[Stored data]

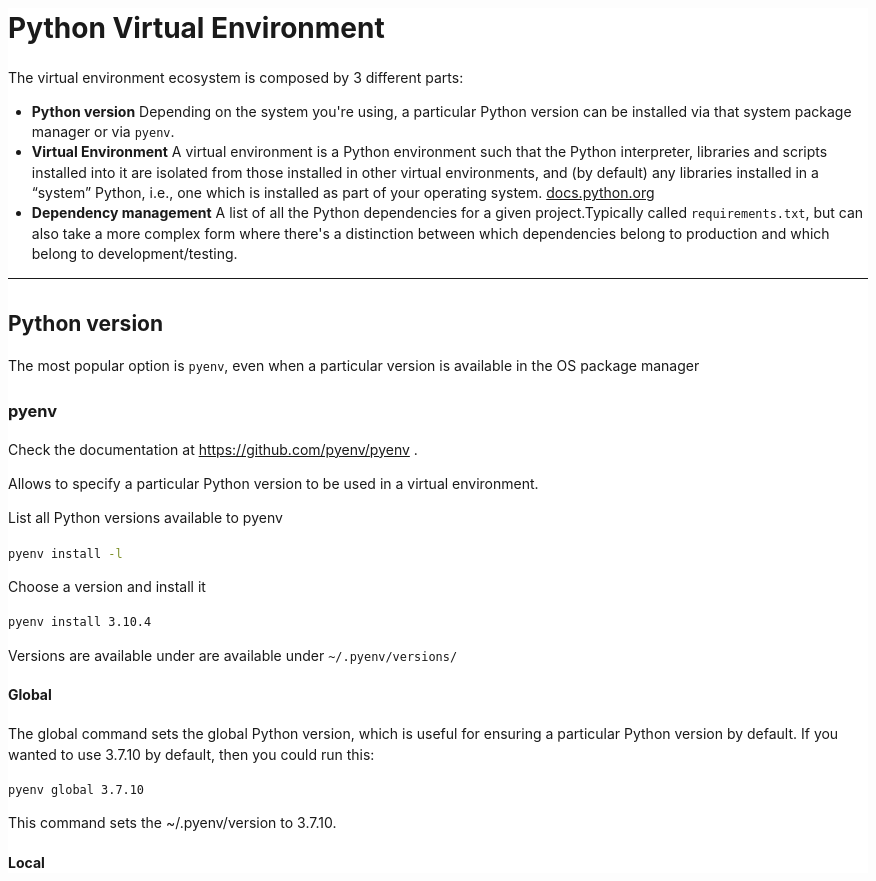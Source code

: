 # Python Virtual Environment

The virtual environment ecosystem is composed by 3 different parts:

- __Python version__ Depending on the system you're using, a particular Python version can be installed via that system package manager or via `pyenv`.
- __Virtual Environment__ A virtual environment is a Python environment such that the Python interpreter, libraries and scripts installed into it are isolated from those installed in other virtual environments, and (by default) any libraries installed in a “system” Python, i.e., one which is installed as part of your operating system. [docs.python.org](https://docs.python.org/3/library/venv.html#:~:text=A%20virtual%20environment%20is%20a,part%20of%20your%20operating%20system.)
- __Dependency management__ A list of all the Python dependencies for a given project.Typically called `requirements.txt`, but can also take a more complex form where there's a distinction between which dependencies belong to production and which belong to development/testing.

---

## Python version

The most popular option is `pyenv`, even when a particular version is available in the OS package manager

### pyenv

Check the documentation at <https://github.com/pyenv/pyenv> .

Allows to specify a particular Python version to be used in a virtual environment.

List all Python versions available to pyenv

```bash
pyenv install -l
```

Choose a version and install it

```bash
pyenv install 3.10.4
```

Versions are available under are available under `~/.pyenv/versions/`

#### Global

The global command sets the global Python version, which is useful for
ensuring a particular Python version by default. If you wanted to use 3.7.10 by default,
then you could run this:

```bash
pyenv global 3.7.10
```

This command sets the ~/.pyenv/version to 3.7.10.

#### Local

§ WHAT IS REQUIRED:
Your answer should hold exactly the lines from the one containing "then you could" through the end of the entries above, and nothing else.

§ SOLUTION TO THE EXERCISE:
then you could run this:

```bash
pyenv global 3.7.10
```

This command sets the ~/.pyenv/version to 3.7.10.

#### Local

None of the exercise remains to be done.